* _Exercise goal_
The output should be exactly the lines from the one containing "Verificatore & 70 & 1.050,00\euro \\" through the last line of the records, and only those.

Extracted data entries:
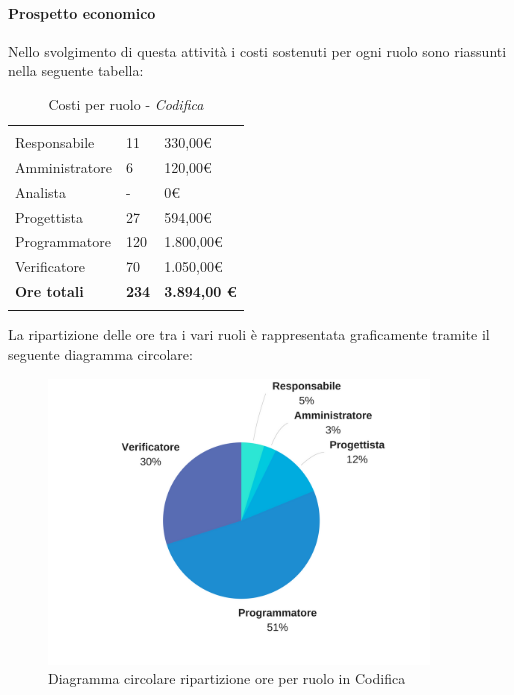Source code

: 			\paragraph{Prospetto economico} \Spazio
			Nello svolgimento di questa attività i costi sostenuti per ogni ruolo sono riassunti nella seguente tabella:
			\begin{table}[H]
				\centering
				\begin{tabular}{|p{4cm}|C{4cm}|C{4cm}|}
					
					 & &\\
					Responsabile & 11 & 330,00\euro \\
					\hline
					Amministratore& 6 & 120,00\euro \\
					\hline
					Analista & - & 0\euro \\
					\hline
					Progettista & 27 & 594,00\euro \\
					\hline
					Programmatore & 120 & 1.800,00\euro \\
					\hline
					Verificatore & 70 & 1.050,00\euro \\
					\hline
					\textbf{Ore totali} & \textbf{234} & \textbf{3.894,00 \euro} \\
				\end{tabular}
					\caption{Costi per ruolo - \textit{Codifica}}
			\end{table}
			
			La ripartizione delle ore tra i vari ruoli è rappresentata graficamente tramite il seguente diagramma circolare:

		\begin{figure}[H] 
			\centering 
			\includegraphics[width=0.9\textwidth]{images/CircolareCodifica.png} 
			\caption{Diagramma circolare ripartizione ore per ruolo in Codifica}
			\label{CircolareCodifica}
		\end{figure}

* _Answer box_
					Verificatore & 70 & 1.050,00\euro \\
					\hline
					\textbf{Ore totali} & \textbf{234} & \textbf{3.894,00 \euro} \\
				\end{tabular}
					\caption{Costi per ruolo - \textit{Codifica}}
			\end{table}
			
			La ripartizione delle ore tra i vari ruoli è rappresentata graficamente tramite il seguente diagramma circolare:

		\begin{figure}[H] 
			\centering 
			\includegraphics[width=0.9\textwidth]{images/CircolareCodifica.png} 
			\caption{Diagramma circolare ripartizione ore per ruolo in Codifica}
			\label{CircolareCodifica}
		\end{figure}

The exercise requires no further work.